All in all, I was thankful I was able to limit my pestilence and nail the ending in 2 services.

Service Story #85: Why Not Birds Too?

⭐️⭐️⭐️⭐️⭐️ (reviewed on Thumbtack): “Jake was great to work with. He responded quickly to my request. He was able to do the job by being creative. He sent a follow up email to let me know when he would check back. His rate was very reasonable.” – Kelly A. of SW Portland

Yeah, we know. Humans are incurably hooked on the idea that “Good Guys kill Bad Guys.” It’s the environmental “disease” Guide calls Systemic Death Production Disorder. We also know, every so often, we find a glimmer of a cure in The Action.

Kelly was one of the coworkers and friends Brenden of The Garage Liberation Front sent my way. She had a problem with birds nesting in the eves/vent holes of a large add on bay window thing. Normally, during in a bird service, Guide can access the nest from inside, physically scoop the nest up, and then exclude the entry hole. She knows relocating a nest is often a death sentence for any baby birds, but she supposes it’s better than killing them outright. In any case, we didn’t have that option. The addition didn’t have any access to the attic, so Guide had to come up with a creative solution…

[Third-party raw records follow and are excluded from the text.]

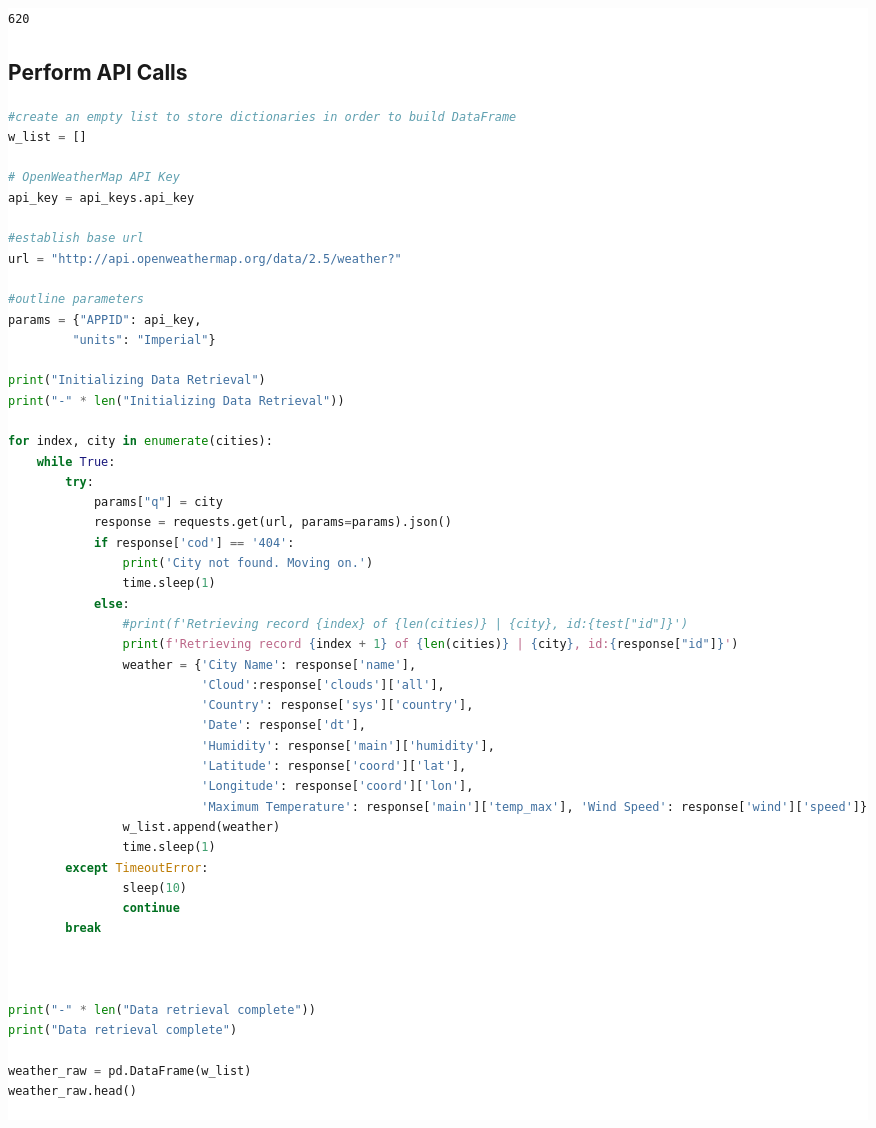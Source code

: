 



    620



## Perform API Calls


```python
#create an empty list to store dictionaries in order to build DataFrame
w_list = []

# OpenWeatherMap API Key
api_key = api_keys.api_key

#establish base url
url = "http://api.openweathermap.org/data/2.5/weather?"

#outline parameters
params = {"APPID": api_key,
         "units": "Imperial"}

print("Initializing Data Retrieval")
print("-" * len("Initializing Data Retrieval"))

for index, city in enumerate(cities):
    while True:
        try:
            params["q"] = city
            response = requests.get(url, params=params).json()
            if response['cod'] == '404':
                print('City not found. Moving on.')
                time.sleep(1)
            else:
                #print(f'Retrieving record {index} of {len(cities)} | {city}, id:{test["id"]}')
                print(f'Retrieving record {index + 1} of {len(cities)} | {city}, id:{response["id"]}')
                weather = {'City Name': response['name'],
                           'Cloud':response['clouds']['all'],
                           'Country': response['sys']['country'],
                           'Date': response['dt'],
                           'Humidity': response['main']['humidity'],
                           'Latitude': response['coord']['lat'],
                           'Longitude': response['coord']['lon'],
                           'Maximum Temperature': response['main']['temp_max'], 'Wind Speed': response['wind']['speed']}
                w_list.append(weather)
                time.sleep(1)
        except TimeoutError:
                sleep(10)
                continue
        break
                
            
        
print("-" * len("Data retrieval complete"))
print("Data retrieval complete")

weather_raw = pd.DataFrame(w_list)
weather_raw.head()
    
```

At first she wanted to mark the holes (stuff plastic bags in them) and then return to remark them if the birds pushed them out. She was about to do that, when she suddenly remembered that our truck was stocked with a variety of squirrel venting equipment. Ten or so minutes later, she’d cut one of my one way doors to size and fixed it to the entry hole.

While Guide was up there, she realized that many of the vent holes were compromised by birds. Someone had used the same darned cheap mosquito netting/mesh stuff that was featured in Yvonne’s Service Story #83. A few light pointy pecks of the bird’s beak, and the birds would be back in business…

[ Not actual vent (same model). I put the birdseed lure inside roof void to test for activity ]

Once Guide realized her vent would be pointless unless she, at least, marked the other holes, Guide eyed the storm clouds gathering above us like a salty old sailor–then she said, “I have some expanded aluminum mesh in my truck…If we want the vent to be effective…I really should exclude all these holes now.”

Kelly was all for that idea. After Guide installed her first new vent screen for an example, her husband said, “Oh wow, that looks great! That’s going to add value to our home for sure!”

The actual number is lost to us, but we’d say Guide excluded at least 16 entry holes in less than 2 hours…all before the rain hit. Major victory! It reminded Guide of her days of thru-hiking, hustling to make camp before the storm hit.

And our victory was a true team effort. If Kelly hadn’t been watching the birds and called us when she did, the cute baby birds may have died trapped and separated from their parents. Go team! Wilderness Security Guide can now add a bird-venting-and-exclusion service to her lineup of action!